I'm not assuming the actual existence of more than one you. Just the existence of at least one real you that matters. If you break your precommitment and two-box just because you see an empty box the real you is losing out on the \$1,000,000. It doesn't matter how you reconcile the apparent existence of the situation, the apparent emptiness of the box, Omega's infailability and your precommitment as long as that reconciliation doesn't lead to breaking the precommitment, you can worry about that afterwards (personally I'm leaning towards assuming you don't exist and are just a couterfactual).

comment by Manfred · 2010-12-10T11:55:54.073Z · score: 0 (0 votes) · LW(p) · GW(p)

As long as you model the problem as you still having the choice to two-box you haven't observed anything odd happening.

You don't count a contradiction (perfect predictor being wrong) as "odd?"

Oh, okay. So when you said "imagine box 1 is empty," you didn't actually mean to treat box 1 as empty - that wasn't supposed to be "real," and you agree that if it was real, the logic of the problem would compel you to take box 2. Rather than treating it like a normal hypothetical, your intent is to precommit to one-boxing even if box 1 is empty so that it won't be. Does that sound right?

comment by FAWS · 2010-12-10T12:24:01.652Z · score: 0 (0 votes) · LW(p) · GW(p)

You don't count a contradiction (perfect predictor being wrong) as "odd?"

As I argued above you haven't actually observed a perfect predictor being wrong at that point.

Oh, okay. So when you said "imagine box 1 is empty," you didn't actually mean to treat box 1 as empty - that wasn't supposed to be "real,"

Not quite, as repeatedly said it doesn't matter what you think (or even if you think anything), just that the mere reality of the situation should not change how you act. If the only way you can manage that is to pretend it's not real then so be it.

and you agree that if it was real, the logic of the problem would compel you to take box 2.

No, it doesn't. The logic of the problem merely predicts that will happen because you are a two-boxer only pretending to be a one-boxer. You still can (and should) choose to one-box, and there is (as stated) no outside force compelling you. You shouldn't be very surprised when you do find an outside force compelling you, but it won't be the logic of the problem, unless you let it (and you shouldn't).

Rather than treating it like a normal hypothetical, your intent is to precommit to one-boxing even if box 1 is empty so that it won't be.

If you want to put it that way. Anyone who wants the \$1,000,000 in a transparent box Newcomb problem has to be prepared to do the same.

comment by Manfred · 2010-12-10T13:43:42.680Z · score: 1 (1 votes) · LW(p) · GW(p)

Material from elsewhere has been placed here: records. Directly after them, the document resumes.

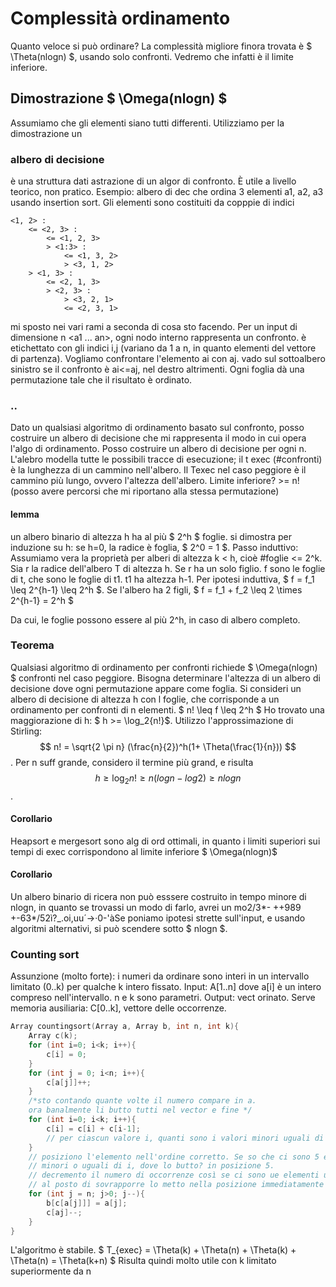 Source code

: #  Complessità ordinamento
Quanto veloce si può ordinare? 
La complessità migliore finora trovata è $ \Theta(nlogn) $, usando solo confronti.
Vedremo che infatti è il limite inferiore.
## Dimostrazione $ \Omega(nlogn) $
Assumiamo che gli elementi siano tutti differenti. Utilizziamo per la dimostrazione un
### albero di decisione
è una struttura dati astrazione di un algor di confronto. È utile a livello teorico, non pratico. 
Esempio: albero di dec che ordina 3 elementi a1, a2, a3 usando insertion sort. Gli elementi sono costituiti da copppie di indici
```
<1, 2> :
    <= <2, 3> :
        <= <1, 2, 3>
        > <1:3> :
            <= <1, 3, 2>
            > <3, 1, 2>
    > <1, 3> : 
        <= <2, 1, 3>
        > <2, 3> :
            > <3, 2, 1>
            <= <2, 3, 1>
```
mi sposto nei vari rami a seconda di cosa sto facendo.
Per un input di dimensione n <a1 ... an>, ogni nodo interno rappresenta un confronto. è etichettato con gli indici i,j (variano da 1 a n, in quanto elementi del vettore di partenza). Vogliamo confrontare l'elemento ai con aj. vado sul sottoalbero sinistro se il confronto è ai<=aj, nel destro altrimenti. 
Ogni foglia dà una permutazione tale che il risultato è ordinato.

### ..

Dato un qualsiasi algoritmo di ordinamento basato sul confronto, posso costruire un albero di decisione che mi rappresenta il modo in cui opera l'algo di ordinamento. 
Posso costruire un albero di decisione per ogni n. L'alebro modella tutte le possibili tracce di esecuzione; il t exec (#confronti) è la lunghezza di un cammino nell'albero. Il Texec nel caso peggiore è il cammino più lungo, ovvero l'altezza dell'albero.
Limite inferiore? >= n! (posso avere percorsi che mi riportano alla stessa permutazione)
#### lemma
un  albero binario di altezza h ha al più $ 2^h $ foglie. si dimostra per induzione su h: se h=0, la radice è foglia, $ 2^0 = 1 $. Passo induttivo: Assumiamo vera la proprietà per alberi di altezza k < h, cioè #foglie <= 2^k. Sia r la radice dell'albero T di altezza h. Se r ha un solo figlio. f sono le foglie di t, che sono le foglie di t1. t1 ha altezza h-1. Per ipotesi induttiva, $ f = f_1 \leq  2^{h-1} \leq 2^h $. Se l'albero ha 2 figli, $ f = f_1 + f_2 \leq  2 \times 2^{h-1} = 2^h $

Da cui, le foglie possono essere al più 2^h, in caso di albero completo.

### Teorema
Qualsiasi algoritmo di ordinamento per confronti richiede $ \Omega(nlogn) $ confronti nel caso peggiore. Bisogna determinare l'altezza di un albero di decisione dove ogni permutazione appare come foglia. Si consideri un albero di decisione di altezza h con l foglie, che corrisponde a un ordinamento per confronti di n elementi. $ n! \leq f  \leq  2^h $ Ho trovato una maggiorazione di h: $ h >= \log_2{n!}$. Utilizzo l'approssimazione di Stirling:
$$ n! = \sqrt{2 \pi n}  (\frac{n}{2})^h(1+ \Theta(\frac{1}{n})) $$.
 Per n suff grande, considero il termine più grand, e risulta
$$ h \geq \log_2{n!} \geq n(logn -log2) \geq nlogn $$.

#### Corollario 
Heapsort e mergesort sono alg di ord ottimali, in quanto i limiti superiori sui tempi di exec corrispondono al limite inferiore $ \Omega(nlogn)$

#### Corollario
Un albero binario di ricera non può esssere costruito in tempo minore di nlogn, in quanto se trovassi un modo di farlo, avrei un mo2/3*-
++989
+-63*/52ì?_.oi,uu´→·0-'àSe poniamo ipotesi strette sull'input, e usando algoritmi alternativi, si può scendere sotto $ nlogn $. 
### Counting sort
Assunzione (molto forte): i numeri da ordinare sono interi in un intervallo limitato (0..k) per qualche k intero fissato.
Input: A[1..n] dove a[i] è un intero compreso nell'intervallo. n e  k sono parametri.
Output: vect orinato.
Serve memoria ausiliaria: C[0..k], vettore delle occorrenze.
```cpp
Array countingsort(Array a, Array b, int n, int k){
    Array c(k);
    for (int i=0; i<k; i++){
        c[i] = 0;
    }
    for (int j = 0; i<n; i++){
        c[a[j]]++;
    }
    /*sto contando quante volte il numero compare in a.
    ora banalmente li butto tutti nel vector e fine */
    for (int i=0; i<k; i++){
        c[i] = c[i] + c[i-1]; 
        // per ciascun valore i, quanti sono i valori minori uguali di i?
    }
    // posiziono l'elemento nell'ordine corretto. Se so che ci sono 5 elementi
    // minori o uguali di i, dove lo butto? in posizione 5.
    // decremento il numero di occorrenze così se ci sono ue elementi uguali, 
    // al posto di sovrapporre lo metto nella posizione immediatamente prima.
    for (int j = n; j>0; j--){
        b[c[a[j]]] = a[j];
        c[aj]--;
    }
}
```

L'algoritmo è stabile. $ T_{exec} = \Theta(k) + \Theta(n) + \Theta(k) + \Theta(n) = \Theta(k+n) $ Risulta quindi molto utile con k limitato superiormente da n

No, it doesn't. The logic of the problem merely predicts that will happen because you are a two-boxer only pretending to be a one-boxer. You still can (and should) choose to one-box

See, this is what I find unusual. You predict that you will one-box and you also predict that this would cause a contradiction with the assumptions of the problem. This is like saying "I predict I will prove that 2=3 at noon tomorrow," and yet you don't see the oddness. Again, the fact that a proof exists (of something like "this formulation of newcomb's problem with transparent boxes is inconsistent") is as good as the proof itself.

comment by FAWS · 2010-12-10T23:05:49.851Z · score: 0 (0 votes) · LW(p) · GW(p)

No. Not at all. The only reason we are even having this discussion is because of the highly defective way the human brain usually models choice, among other things inappropriately equating capability to make a certain choice with a material, ill-defined possibility of that choice happening. Those are two entirely different things, even though I'm afraid this all just sounds like nonsense to you.

comment by Manfred · 2010-12-11T02:36:06.088Z · score: 0 (0 votes) · LW(p) · GW(p)

Not just ability, you're actually expecting to make that choice, which I most certainly associate with calculating a probability.

comment by FAWS · 2010-12-11T08:20:45.482Z · score: 0 (0 votes) · LW(p) · GW(p)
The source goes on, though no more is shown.